WARNING:tensorflow:`tf.train.start_queue_runners()` was called when no queue runners were defined. You can safely remove the call to this deprecated function.
files length: 4
2020-07-21 15:07:46.884203: I tensorflow/stream_executor/platform/default/dso_loader.cc:44] Successfully opened dynamic library libcudnn.so.7
2020-07-21 15:07:47.979702: I tensorflow/stream_executor/platform/default/dso_loader.cc:44] Successfully opened dynamic library libcublas.so.10
step 0 - loss = 1.931, (20.117 sec/step)
Storing checkpoint to /<logdir_root>/train/2020-07-21T15-07-00 ...WARNING:tensorflow:Issue encountered when serializing variables.
Type is unsupported, or the types of the items don't match field type in CollectionDef. Note this is a warning and probably safe to ignore.
'filter_bias' has type str, but expected one of: int, long, bool
WARNING:tensorflow:Issue encountered when serializing trainable_variables.
Type is unsupported, or the types of the items don't match field type in CollectionDef. Note this is a warning and probably safe to ignore.
'filter_bias' has type str, but expected one of: int, long, bool
step 1 - loss = 1.902, (0.692 sec/step)
step 2 - loss = 1.954, (0.692 sec/step)
step 3 - loss = 1.895, (0.692 sec/step)

@olaviinha Hi, having the same warning -not only on colab though.

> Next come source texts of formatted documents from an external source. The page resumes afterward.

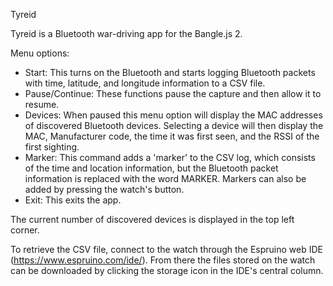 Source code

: Tyreid

Tyreid is a Bluetooth war-driving app for the Bangle.js 2.

Menu options:
- Start: This turns on the Bluetooth and starts logging Bluetooth packets with time, latitude, and longitude information to a CSV file.
- Pause/Continue: These functions pause the capture and then allow it to resume.
- Devices: When paused this menu option will display the MAC addresses of discovered Bluetooth devices. Selecting a device will then display the MAC, Manufacturer code, the time it was first seen, and the RSSI of the first sighting.
- Marker: This command adds a 'marker' to the CSV log, which consists of the time and location information, but the Bluetooth packet information is replaced with the word MARKER. Markers can also be added by pressing the watch's button.
- Exit: This exits the app.

The current number of discovered devices is displayed in the top left corner.

To retrieve the CSV file, connect to the watch through the Espruino web IDE (https://www.espruino.com/ide/). From there the files stored on the watch can be downloaded by clicking the storage icon in the IDE's central column.



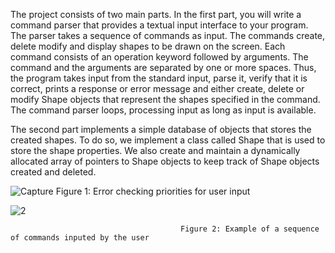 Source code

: The project consists of two main parts. In the first part, you will write a command parser that provides a textual input interface to your program. The parser takes a sequence of commands as input. The commands create, delete modify and display shapes to be drawn on the screen. Each command consists of an operation keyword followed by arguments. The command and the arguments are separated by one or more spaces.
Thus, the program takes input from the standard input, parse it, verify that it is correct, prints a response or error message and either create, delete or modify Shape objects that represent the shapes specified in the command. The command parser loops, processing input as long as input is available.

The second part implements a simple database of objects that stores the created shapes. To do so, we implement a class called Shape that is used to store the shape properties. We also create and maintain a dynamically allocated array of pointers to Shape objects to keep track of Shape objects created and deleted.
        
![Capture](https://user-images.githubusercontent.com/95399226/147856293-38885e1f-f37d-42a5-936c-6e1996fa7728.PNG)
                                          Figure 1: Error checking priorities for user input


                                         
![2](https://user-images.githubusercontent.com/95399226/147856330-b897d990-1145-4dfc-9dbd-75945ee53f36.PNG)

                                          Figure 2: Example of a sequence of commands inputed by the user
                                         
                                         

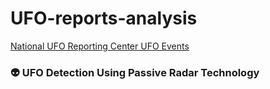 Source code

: # UFO-reports-analysis
[National UFO Reporting Center UFO Events](https://nuforc.org/databank/)

### 👽 UFO Detection Using Passive Radar Technology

A quick workaround for restoring the model properly is to set the --logdir arg to the dir where your model was saved, and not use --restore_from.
--logdir = logdir/train/model_dir
That worked for me, restores the global step and cntinues where it left off, in THAT folder.

However I cannot figure out the warning! back in April I trained with tf 1.3 and everything was ok.. I suspect that between versions 1.3 --> 1.15(the one that's on colab) there have been changes to the Saver class. So I'm looking into that..
Did you manage to resolve it?

@ileanna hi! --logdir is an argument of which method?

I am doing

python train.py --data_dir=MY_PATH --logdir = /content/tensorflow-wavenet/logdir/train/2021-01-13T17-47-15/model.ckpt-200

but it wont work...

@nschmidtg hello! as --logdir specifies the directory where train logs are stored you need to point to a folder.

So in your case it should be
python train.py --data_dir=MY_PATH --logdir = /content/tensorflow-wavenet/logdir/train/2021-01-13T17-47-15/
so without the model.ckpt-200 file.. only the folder with the checkpoints.

I hope it works like this!

Thanks! It did work!